WORK INSTRUCTION ▸
Using the records provided below, locate and copy each line that contains the word "pages".

Plain-text document sources
◇ ◇ ◇ ◇

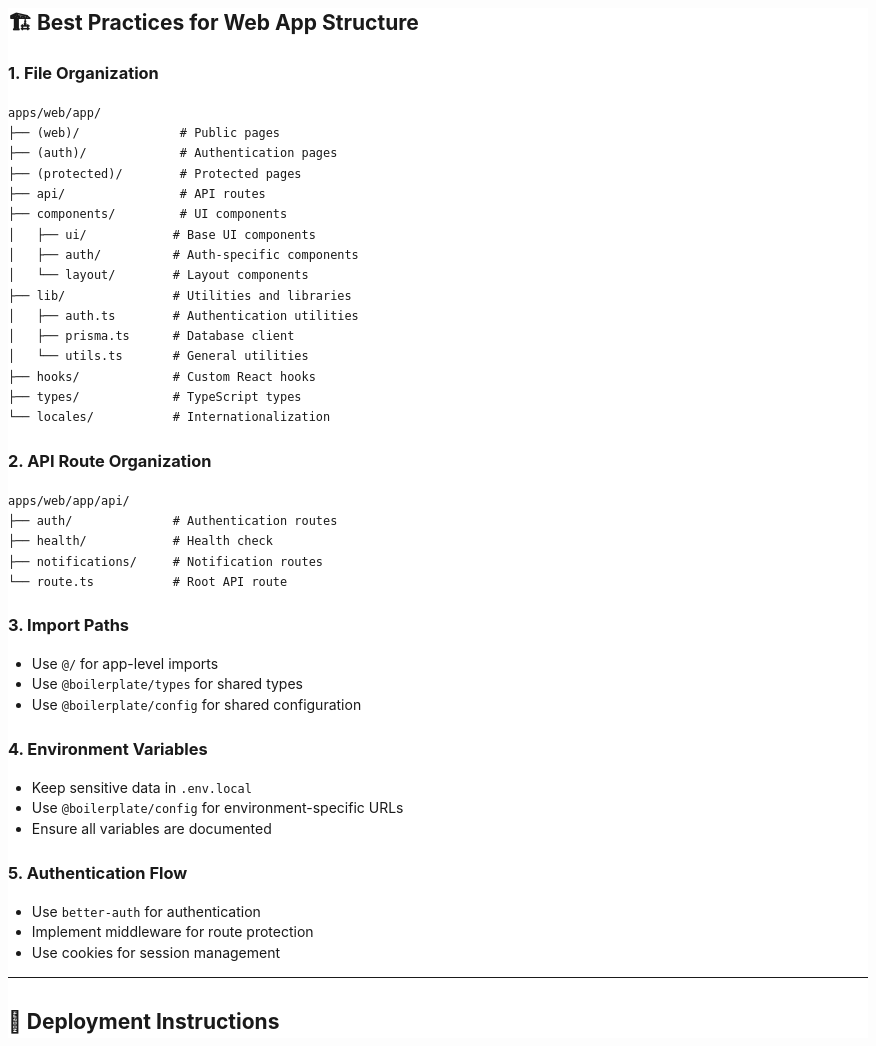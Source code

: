 
## **🏗️ Best Practices for Web App Structure**

### **1. File Organization**
```
apps/web/app/
├── (web)/              # Public pages
├── (auth)/             # Authentication pages
├── (protected)/        # Protected pages
├── api/                # API routes
├── components/         # UI components
│   ├── ui/            # Base UI components
│   ├── auth/          # Auth-specific components
│   └── layout/        # Layout components
├── lib/               # Utilities and libraries
│   ├── auth.ts        # Authentication utilities
│   ├── prisma.ts      # Database client
│   └── utils.ts       # General utilities
├── hooks/             # Custom React hooks
├── types/             # TypeScript types
└── locales/           # Internationalization
```

### **2. API Route Organization**
```
apps/web/app/api/
├── auth/              # Authentication routes
├── health/            # Health check
├── notifications/     # Notification routes
└── route.ts           # Root API route
```

### **3. Import Paths**
- Use `@/` for app-level imports
- Use `@boilerplate/types` for shared types
- Use `@boilerplate/config` for shared configuration

### **4. Environment Variables**
- Keep sensitive data in `.env.local`
- Use `@boilerplate/config` for environment-specific URLs
- Ensure all variables are documented

### **5. Authentication Flow**
- Use `better-auth` for authentication
- Implement middleware for route protection
- Use cookies for session management

---

## **🚀 Deployment Instructions**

◇ ◇ ◇ ◇

ANSWER SPACE ▸
├── (web)/              # Public pages
├── (auth)/             # Authentication pages
├── (protected)/        # Protected pages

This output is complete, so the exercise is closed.